====== Supplied entries ======
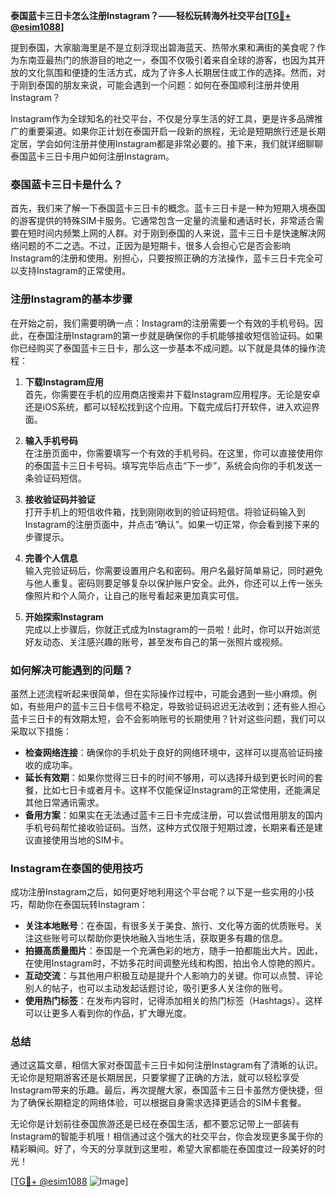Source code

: **泰国蓝卡三日卡怎么注册Instagram？——轻松玩转海外社交平台[[TG💪+ @esim1088](https://t.me/s/esim1088)]**

提到泰国，大家脑海里是不是立刻浮现出碧海蓝天、热带水果和满街的美食呢？作为东南亚最热门的旅游目的地之一，泰国不仅吸引着来自全球的游客，也因为其开放的文化氛围和便捷的生活方式，成为了许多人长期居住或工作的选择。然而，对于刚到泰国的朋友来说，可能会遇到一个问题：如何在泰国顺利注册并使用Instagram？

Instagram作为全球知名的社交平台，不仅是分享生活的好工具，更是许多品牌推广的重要渠道。如果你正计划在泰国开启一段新的旅程，无论是短期旅行还是长期定居，学会如何注册并使用Instagram都是非常必要的。接下来，我们就详细聊聊泰国蓝卡三日卡用户如何注册Instagram。

### 泰国蓝卡三日卡是什么？

首先，我们来了解一下泰国蓝卡三日卡的概念。蓝卡三日卡是一种为短期入境泰国的游客提供的特殊SIM卡服务。它通常包含一定量的流量和通话时长，非常适合需要在短时间内频繁上网的人群。对于刚到泰国的人来说，蓝卡三日卡是快速解决网络问题的不二之选。不过，正因为是短期卡，很多人会担心它是否会影响Instagram的注册和使用。别担心，只要按照正确的方法操作，蓝卡三日卡完全可以支持Instagram的正常使用。

### 注册Instagram的基本步骤

在开始之前，我们需要明确一点：Instagram的注册需要一个有效的手机号码。因此，在泰国注册Instagram的第一步就是确保你的手机能够接收短信验证码。如果你已经购买了泰国蓝卡三日卡，那么这一步基本不成问题。以下就是具体的操作流程：

1. **下载Instagram应用**  
   首先，你需要在手机的应用商店搜索并下载Instagram应用程序。无论是安卓还是iOS系统，都可以轻松找到这个应用。下载完成后打开软件，进入欢迎界面。

2. **输入手机号码**  
   在注册页面中，你需要填写一个有效的手机号码。在这里，你可以直接使用你的泰国蓝卡三日卡号码。填写完毕后点击“下一步”，系统会向你的手机发送一条验证码短信。

3. **接收验证码并验证**  
   打开手机上的短信收件箱，找到刚刚收到的验证码短信。将验证码输入到Instagram的注册页面中，并点击“确认”。如果一切正常，你会看到接下来的步骤提示。

4. **完善个人信息**  
   输入完验证码后，你需要设置用户名和密码。用户名最好简单易记，同时避免与他人重复。密码则要足够复杂以保护账户安全。此外，你还可以上传一张头像照片和个人简介，让自己的账号看起来更加真实可信。

5. **开始探索Instagram**  
   完成以上步骤后，你就正式成为Instagram的一员啦！此时，你可以开始浏览好友动态、关注感兴趣的账号，甚至发布自己的第一张照片或视频。

### 如何解决可能遇到的问题？

虽然上述流程听起来很简单，但在实际操作过程中，可能会遇到一些小麻烦。例如，有些用户的蓝卡三日卡信号不稳定，导致验证码迟迟无法收到；还有些人担心蓝卡三日卡的有效期太短，会不会影响账号的长期使用？针对这些问题，我们可以采取以下措施：

- **检查网络连接**：确保你的手机处于良好的网络环境中，这样可以提高验证码接收的成功率。
- **延长有效期**：如果你觉得三日卡的时间不够用，可以选择升级到更长时间的套餐，比如七日卡或者月卡。这样不仅能保证Instagram的正常使用，还能满足其他日常通讯需求。
- **备用方案**：如果实在无法通过蓝卡三日卡完成注册，可以尝试借用朋友的国内手机号码帮忙接收验证码。当然，这种方式仅限于短期过渡，长期来看还是建议直接使用当地的SIM卡。

### Instagram在泰国的使用技巧

成功注册Instagram之后，如何更好地利用这个平台呢？以下是一些实用的小技巧，帮助你在泰国玩转Instagram：

- **关注本地账号**：在泰国，有很多关于美食、旅行、文化等方面的优质账号。关注这些账号可以帮助你更快地融入当地生活，获取更多有趣的信息。
- **拍摄高质量图片**：泰国是一个充满色彩的地方，随手一拍都能出大片。因此，在使用Instagram时，不妨多花时间调整光线和构图，拍出令人惊艳的照片。
- **互动交流**：与其他用户积极互动是提升个人影响力的关键。你可以点赞、评论别人的帖子，也可以主动发起话题讨论，吸引更多人关注你的账号。
- **使用热门标签**：在发布内容时，记得添加相关的热门标签（Hashtags）。这样可以让更多人看到你的作品，扩大曝光度。

### 总结

通过这篇文章，相信大家对泰国蓝卡三日卡如何注册Instagram有了清晰的认识。无论你是短期游客还是长期居民，只要掌握了正确的方法，就可以轻松享受Instagram带来的乐趣。最后，再次提醒大家，泰国蓝卡三日卡虽然方便快捷，但为了确保长期稳定的网络体验，可以根据自身需求选择更适合的SIM卡套餐。

无论你是计划前往泰国旅游还是已经在泰国生活，都不要忘记带上一部装有Instagram的智能手机哦！相信通过这个强大的社交平台，你会发现更多属于你的精彩瞬间。好了，今天的分享就到这里啦，希望大家都能在泰国度过一段美好的时光！

[[TG💪+ @esim1088](https://t.me/s/esim1088) ![Image](https://i.postimg.cc/4NQfJmqS/Snipaste-2025-05-13-00-14-12.png)]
======
Work instructions: Give back exactly the lines above starting at the line where "1. **下载Instagram应用**" appears and ending at the line where "4. **完善个人信息**" appears, both included, with no other lines.

Exercise answer:
1. **下载Instagram应用**  
   首先，你需要在手机的应用商店搜索并下载Instagram应用程序。无论是安卓还是iOS系统，都可以轻松找到这个应用。下载完成后打开软件，进入欢迎界面。

2. **输入手机号码**  
   在注册页面中，你需要填写一个有效的手机号码。在这里，你可以直接使用你的泰国蓝卡三日卡号码。填写完毕后点击“下一步”，系统会向你的手机发送一条验证码短信。

3. **接收验证码并验证**  
   打开手机上的短信收件箱，找到刚刚收到的验证码短信。将验证码输入到Instagram的注册页面中，并点击“确认”。如果一切正常，你会看到接下来的步骤提示。

4. **完善个人信息**  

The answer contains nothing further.